(Description of the task):
Go through the data below and report how many lines contain "General"; the reply holds only that number.

Saved data entries:

=== Begin Enclosure ===

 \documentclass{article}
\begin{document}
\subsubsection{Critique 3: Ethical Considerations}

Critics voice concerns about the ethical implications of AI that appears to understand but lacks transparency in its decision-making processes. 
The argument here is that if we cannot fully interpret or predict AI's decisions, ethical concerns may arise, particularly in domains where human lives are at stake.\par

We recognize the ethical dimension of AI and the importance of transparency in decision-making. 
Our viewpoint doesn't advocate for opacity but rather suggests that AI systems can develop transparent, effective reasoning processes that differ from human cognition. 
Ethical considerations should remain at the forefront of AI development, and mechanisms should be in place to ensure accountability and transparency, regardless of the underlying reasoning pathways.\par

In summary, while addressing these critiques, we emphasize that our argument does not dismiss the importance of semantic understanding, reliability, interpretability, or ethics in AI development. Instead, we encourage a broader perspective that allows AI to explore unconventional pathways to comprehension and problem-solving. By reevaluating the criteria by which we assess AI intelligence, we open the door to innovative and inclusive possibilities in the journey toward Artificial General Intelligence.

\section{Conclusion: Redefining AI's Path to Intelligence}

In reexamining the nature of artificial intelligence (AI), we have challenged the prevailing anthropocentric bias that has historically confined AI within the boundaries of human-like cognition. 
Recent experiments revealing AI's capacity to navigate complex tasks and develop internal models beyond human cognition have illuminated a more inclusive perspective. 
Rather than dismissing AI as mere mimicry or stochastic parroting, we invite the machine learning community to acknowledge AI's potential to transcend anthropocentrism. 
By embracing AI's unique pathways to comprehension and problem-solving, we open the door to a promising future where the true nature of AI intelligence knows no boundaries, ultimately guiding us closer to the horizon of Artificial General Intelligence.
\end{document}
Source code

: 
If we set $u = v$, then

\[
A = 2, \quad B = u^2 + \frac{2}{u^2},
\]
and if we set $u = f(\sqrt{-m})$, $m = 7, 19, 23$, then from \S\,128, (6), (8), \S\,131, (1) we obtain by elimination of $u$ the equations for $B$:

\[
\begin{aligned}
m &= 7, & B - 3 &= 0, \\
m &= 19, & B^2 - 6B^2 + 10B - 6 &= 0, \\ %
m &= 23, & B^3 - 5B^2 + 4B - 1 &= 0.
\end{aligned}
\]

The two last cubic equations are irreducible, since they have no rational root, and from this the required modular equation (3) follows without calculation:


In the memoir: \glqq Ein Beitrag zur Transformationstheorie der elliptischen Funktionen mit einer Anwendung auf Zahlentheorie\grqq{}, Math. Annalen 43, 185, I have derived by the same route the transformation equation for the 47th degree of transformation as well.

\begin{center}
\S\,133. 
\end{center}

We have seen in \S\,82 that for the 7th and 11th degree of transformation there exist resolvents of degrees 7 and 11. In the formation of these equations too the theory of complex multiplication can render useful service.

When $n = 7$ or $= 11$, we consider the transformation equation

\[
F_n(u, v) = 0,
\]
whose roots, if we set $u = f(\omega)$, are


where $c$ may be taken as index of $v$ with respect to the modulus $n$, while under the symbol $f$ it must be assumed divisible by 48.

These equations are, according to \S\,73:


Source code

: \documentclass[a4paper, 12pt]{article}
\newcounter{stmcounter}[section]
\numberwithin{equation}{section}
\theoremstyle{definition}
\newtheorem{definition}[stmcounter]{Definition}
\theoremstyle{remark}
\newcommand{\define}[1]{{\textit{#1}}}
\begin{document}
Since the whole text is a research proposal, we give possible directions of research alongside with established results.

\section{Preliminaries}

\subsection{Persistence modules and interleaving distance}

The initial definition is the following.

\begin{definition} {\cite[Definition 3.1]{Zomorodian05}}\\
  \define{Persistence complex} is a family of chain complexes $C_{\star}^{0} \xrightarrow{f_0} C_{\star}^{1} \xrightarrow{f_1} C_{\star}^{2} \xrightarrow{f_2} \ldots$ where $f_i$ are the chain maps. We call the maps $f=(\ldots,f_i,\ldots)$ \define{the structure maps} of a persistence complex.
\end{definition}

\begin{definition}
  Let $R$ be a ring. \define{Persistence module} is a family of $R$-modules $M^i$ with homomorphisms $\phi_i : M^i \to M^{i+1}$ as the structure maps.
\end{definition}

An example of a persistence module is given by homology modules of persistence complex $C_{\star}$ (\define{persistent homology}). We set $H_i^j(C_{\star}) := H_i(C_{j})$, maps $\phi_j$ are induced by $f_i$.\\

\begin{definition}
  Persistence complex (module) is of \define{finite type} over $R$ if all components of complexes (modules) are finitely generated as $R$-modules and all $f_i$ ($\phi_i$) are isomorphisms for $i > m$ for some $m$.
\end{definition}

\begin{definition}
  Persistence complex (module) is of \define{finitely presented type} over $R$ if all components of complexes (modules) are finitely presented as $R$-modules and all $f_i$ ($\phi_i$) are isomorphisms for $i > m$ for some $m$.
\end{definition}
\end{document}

=== End Enclosure ===

(Expected answer):
2